Coriolis Statistics

Statistical Relativity and the Coriolis Effect

The Coriolis Effect is well known to engineers and provides a parable for the relationship between a sample statistic and the population parameter that it estimates.

 

 

There is a narration so you may want to turn down your computer’s volume. To see full screen (but with only the original resolution), click on the open square symbol.

At first there may seem little similarity between this well-known Physis 101 demonstration, and the behavior of sample statistics, but the similarities are quite profound.

  1. The video demonstrates that while the ball’s trajectory is “really” rectilinear (to an observer on the ground), it is obviously curved relative to any measurements made on the revolving merry-go-round.
  2. As we will show, the behavior of a random variable may “really” be normal (with respect to known population parameters \(\mu \text{ and } \sigma\) (mean and standard deviation), but it is very much different relative to sample statistics \(\bar{X} \text{ and } s\).

Most engineering Monte Carlo studies begin with the model parameters as given. How could it be otherwise?

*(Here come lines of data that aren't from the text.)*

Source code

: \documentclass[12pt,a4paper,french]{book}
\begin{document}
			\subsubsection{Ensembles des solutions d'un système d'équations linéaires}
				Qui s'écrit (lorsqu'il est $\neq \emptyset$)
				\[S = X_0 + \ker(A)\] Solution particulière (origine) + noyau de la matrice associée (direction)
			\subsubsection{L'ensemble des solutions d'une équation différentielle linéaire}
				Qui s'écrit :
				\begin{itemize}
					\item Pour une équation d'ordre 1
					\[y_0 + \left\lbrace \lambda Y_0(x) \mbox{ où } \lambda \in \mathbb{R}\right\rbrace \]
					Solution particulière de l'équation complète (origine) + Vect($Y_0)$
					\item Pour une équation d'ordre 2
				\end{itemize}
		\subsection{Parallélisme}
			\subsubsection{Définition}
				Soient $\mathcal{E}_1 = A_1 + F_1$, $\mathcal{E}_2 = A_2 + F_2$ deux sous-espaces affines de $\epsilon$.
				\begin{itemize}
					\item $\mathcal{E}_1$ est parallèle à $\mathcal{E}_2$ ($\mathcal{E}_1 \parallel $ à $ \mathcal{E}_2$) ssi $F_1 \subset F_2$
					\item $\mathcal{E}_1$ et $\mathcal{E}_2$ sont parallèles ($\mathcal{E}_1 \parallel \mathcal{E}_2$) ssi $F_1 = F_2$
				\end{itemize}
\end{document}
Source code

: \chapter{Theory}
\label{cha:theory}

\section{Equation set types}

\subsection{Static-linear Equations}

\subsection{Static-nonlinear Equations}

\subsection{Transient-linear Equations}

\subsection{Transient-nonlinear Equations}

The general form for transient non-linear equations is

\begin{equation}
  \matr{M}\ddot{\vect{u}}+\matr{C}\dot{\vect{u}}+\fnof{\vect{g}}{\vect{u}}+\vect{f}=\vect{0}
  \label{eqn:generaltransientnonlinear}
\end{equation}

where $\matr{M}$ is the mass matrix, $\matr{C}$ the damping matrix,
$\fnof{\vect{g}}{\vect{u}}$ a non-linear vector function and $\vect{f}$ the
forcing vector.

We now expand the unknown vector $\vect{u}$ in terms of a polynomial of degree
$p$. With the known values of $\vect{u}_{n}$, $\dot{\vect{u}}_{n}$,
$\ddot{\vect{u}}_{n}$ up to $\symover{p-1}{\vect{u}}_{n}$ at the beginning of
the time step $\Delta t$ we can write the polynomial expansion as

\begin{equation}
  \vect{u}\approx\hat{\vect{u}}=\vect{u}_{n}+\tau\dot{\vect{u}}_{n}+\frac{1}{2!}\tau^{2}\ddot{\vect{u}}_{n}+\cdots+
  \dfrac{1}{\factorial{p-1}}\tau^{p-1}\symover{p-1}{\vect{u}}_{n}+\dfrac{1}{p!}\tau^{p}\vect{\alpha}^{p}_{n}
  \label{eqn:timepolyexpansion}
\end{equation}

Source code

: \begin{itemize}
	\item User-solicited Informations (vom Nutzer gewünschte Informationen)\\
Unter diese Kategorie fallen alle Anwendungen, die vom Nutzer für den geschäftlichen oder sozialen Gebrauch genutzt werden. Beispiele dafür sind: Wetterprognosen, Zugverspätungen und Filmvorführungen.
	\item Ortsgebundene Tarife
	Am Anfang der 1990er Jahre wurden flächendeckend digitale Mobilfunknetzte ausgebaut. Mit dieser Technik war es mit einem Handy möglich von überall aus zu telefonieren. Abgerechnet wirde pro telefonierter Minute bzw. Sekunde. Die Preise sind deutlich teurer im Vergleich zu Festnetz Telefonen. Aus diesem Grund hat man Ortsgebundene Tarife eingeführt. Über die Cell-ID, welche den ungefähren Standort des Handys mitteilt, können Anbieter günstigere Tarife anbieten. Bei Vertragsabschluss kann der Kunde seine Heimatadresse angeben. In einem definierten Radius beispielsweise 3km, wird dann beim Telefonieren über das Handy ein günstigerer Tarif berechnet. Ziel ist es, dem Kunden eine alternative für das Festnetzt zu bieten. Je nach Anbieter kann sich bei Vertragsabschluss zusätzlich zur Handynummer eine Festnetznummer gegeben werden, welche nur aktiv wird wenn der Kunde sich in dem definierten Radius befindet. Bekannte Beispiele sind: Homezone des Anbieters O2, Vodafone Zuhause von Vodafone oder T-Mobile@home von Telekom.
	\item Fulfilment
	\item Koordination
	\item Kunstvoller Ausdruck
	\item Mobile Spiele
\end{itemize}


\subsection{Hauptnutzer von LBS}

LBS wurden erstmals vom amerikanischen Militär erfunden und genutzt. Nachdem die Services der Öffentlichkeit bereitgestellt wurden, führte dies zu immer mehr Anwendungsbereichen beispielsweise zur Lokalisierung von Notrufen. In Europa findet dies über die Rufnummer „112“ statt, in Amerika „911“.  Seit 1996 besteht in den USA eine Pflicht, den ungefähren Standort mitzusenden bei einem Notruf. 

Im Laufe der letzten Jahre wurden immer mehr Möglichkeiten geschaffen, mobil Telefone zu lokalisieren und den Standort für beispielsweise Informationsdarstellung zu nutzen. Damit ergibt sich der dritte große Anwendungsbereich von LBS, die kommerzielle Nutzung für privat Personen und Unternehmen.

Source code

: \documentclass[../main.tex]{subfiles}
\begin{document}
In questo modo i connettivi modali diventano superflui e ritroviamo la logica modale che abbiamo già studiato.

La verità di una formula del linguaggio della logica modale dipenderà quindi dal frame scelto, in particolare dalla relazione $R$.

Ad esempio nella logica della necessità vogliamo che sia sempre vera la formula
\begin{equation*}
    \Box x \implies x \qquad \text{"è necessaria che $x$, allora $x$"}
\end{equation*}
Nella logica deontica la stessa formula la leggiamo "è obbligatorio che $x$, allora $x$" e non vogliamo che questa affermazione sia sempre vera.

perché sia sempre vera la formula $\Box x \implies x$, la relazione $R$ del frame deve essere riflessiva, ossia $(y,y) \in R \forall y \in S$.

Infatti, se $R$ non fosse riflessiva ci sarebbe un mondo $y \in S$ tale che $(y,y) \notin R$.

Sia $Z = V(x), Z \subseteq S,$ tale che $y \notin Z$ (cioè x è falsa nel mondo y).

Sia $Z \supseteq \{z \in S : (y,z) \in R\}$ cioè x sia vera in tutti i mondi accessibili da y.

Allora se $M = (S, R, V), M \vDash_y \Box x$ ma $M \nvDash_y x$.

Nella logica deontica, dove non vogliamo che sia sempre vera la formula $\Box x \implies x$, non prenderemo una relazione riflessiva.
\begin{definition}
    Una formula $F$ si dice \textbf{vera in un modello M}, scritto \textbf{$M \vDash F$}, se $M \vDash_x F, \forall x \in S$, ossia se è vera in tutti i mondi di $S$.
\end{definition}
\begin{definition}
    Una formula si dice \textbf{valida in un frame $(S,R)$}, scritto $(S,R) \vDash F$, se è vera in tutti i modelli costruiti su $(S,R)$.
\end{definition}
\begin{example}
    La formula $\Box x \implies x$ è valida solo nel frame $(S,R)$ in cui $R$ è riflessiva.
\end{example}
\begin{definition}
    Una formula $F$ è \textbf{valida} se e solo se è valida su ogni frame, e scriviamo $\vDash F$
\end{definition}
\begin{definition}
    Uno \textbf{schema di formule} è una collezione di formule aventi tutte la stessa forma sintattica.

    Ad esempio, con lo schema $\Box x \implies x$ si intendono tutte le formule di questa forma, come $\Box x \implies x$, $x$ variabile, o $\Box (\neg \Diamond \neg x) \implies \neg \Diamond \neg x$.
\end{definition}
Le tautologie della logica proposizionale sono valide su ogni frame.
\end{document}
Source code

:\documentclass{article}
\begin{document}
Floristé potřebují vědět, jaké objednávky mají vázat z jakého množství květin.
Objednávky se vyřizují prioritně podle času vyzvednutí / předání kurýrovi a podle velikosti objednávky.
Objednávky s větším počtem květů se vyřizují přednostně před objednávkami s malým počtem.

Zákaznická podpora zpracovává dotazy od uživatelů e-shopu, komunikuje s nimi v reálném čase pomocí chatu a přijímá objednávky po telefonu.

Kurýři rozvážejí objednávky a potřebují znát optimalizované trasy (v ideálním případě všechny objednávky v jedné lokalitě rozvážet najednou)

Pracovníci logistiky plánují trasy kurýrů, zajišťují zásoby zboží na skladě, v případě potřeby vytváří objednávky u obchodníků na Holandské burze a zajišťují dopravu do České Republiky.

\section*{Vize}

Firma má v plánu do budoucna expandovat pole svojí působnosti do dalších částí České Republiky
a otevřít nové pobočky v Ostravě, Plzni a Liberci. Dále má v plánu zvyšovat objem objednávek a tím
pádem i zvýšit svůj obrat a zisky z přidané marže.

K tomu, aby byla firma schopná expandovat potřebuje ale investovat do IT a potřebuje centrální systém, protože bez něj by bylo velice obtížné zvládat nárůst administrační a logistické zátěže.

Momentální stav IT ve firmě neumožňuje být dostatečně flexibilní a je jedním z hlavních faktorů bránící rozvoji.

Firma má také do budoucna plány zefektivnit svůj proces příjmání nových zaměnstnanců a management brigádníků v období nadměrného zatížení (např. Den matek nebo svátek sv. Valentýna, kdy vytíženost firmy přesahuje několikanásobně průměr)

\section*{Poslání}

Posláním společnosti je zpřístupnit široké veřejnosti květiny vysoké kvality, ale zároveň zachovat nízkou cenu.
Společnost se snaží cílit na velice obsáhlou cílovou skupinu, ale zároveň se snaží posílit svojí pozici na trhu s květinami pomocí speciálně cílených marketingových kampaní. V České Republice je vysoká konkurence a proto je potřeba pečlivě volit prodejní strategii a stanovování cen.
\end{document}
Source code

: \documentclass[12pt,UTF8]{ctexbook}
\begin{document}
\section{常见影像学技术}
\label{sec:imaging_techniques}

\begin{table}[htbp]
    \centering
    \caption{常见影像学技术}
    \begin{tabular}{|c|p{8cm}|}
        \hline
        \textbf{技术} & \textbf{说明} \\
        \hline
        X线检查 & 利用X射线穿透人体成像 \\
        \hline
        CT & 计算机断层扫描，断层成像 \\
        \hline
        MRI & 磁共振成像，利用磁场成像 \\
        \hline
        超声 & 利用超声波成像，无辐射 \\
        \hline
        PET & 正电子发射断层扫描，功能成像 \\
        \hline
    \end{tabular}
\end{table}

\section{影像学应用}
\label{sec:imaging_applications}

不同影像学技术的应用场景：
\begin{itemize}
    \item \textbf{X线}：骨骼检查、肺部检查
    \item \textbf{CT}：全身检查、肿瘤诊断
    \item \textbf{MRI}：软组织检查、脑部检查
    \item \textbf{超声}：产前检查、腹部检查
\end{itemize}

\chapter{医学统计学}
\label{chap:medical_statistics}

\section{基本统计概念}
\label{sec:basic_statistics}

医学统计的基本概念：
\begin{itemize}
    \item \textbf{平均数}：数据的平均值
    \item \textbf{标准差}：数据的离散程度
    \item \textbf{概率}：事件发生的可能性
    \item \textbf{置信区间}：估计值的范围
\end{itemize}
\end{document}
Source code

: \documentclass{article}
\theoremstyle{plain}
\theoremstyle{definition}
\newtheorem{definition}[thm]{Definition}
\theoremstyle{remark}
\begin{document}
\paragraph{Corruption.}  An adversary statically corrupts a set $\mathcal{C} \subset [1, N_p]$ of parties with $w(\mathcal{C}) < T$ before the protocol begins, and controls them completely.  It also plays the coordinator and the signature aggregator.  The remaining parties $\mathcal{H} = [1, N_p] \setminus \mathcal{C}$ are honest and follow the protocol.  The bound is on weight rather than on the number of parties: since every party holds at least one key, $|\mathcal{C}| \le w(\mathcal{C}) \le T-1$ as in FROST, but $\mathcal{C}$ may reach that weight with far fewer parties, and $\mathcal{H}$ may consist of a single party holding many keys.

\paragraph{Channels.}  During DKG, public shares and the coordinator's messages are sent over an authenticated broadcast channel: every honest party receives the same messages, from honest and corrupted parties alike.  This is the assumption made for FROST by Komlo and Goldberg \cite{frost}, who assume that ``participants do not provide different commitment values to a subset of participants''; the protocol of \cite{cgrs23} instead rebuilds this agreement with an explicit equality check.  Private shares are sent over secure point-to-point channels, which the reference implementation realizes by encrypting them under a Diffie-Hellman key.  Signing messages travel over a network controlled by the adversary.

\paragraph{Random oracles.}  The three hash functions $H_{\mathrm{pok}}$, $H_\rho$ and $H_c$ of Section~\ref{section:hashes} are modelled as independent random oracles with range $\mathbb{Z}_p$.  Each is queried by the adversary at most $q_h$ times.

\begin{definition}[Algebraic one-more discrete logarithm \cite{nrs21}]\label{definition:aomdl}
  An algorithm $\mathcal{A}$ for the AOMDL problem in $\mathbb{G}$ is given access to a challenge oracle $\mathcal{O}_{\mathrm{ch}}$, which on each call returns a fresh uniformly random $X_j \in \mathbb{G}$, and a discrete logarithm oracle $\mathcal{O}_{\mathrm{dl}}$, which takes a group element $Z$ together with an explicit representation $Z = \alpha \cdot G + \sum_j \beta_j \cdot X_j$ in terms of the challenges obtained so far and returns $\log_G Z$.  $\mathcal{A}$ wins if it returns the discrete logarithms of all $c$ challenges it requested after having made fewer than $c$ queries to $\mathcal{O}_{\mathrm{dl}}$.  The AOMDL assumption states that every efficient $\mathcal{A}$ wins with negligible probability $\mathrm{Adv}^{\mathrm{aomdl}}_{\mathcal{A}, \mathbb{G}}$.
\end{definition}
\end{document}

But in any real situation the model parameters are not known. In fact, even the model itself is not known. Normal? lognormal? Weibull? Beta? or mixtures of these? And these are continuous densities. What of the discrete densities? Or non-standard densities? Even when the model can be taken as known, its parameters (e.g. \(\mu \text{ and } \sigma\) for a Normal model) still must be estimated from the data.

Since the true values of \(\mu \text{ and } \sigma\) are not known, engineers “learned” to compute \(\bar{X} \text{ and } s\) and then substitute them for \(\mu \text{ and } \sigma\).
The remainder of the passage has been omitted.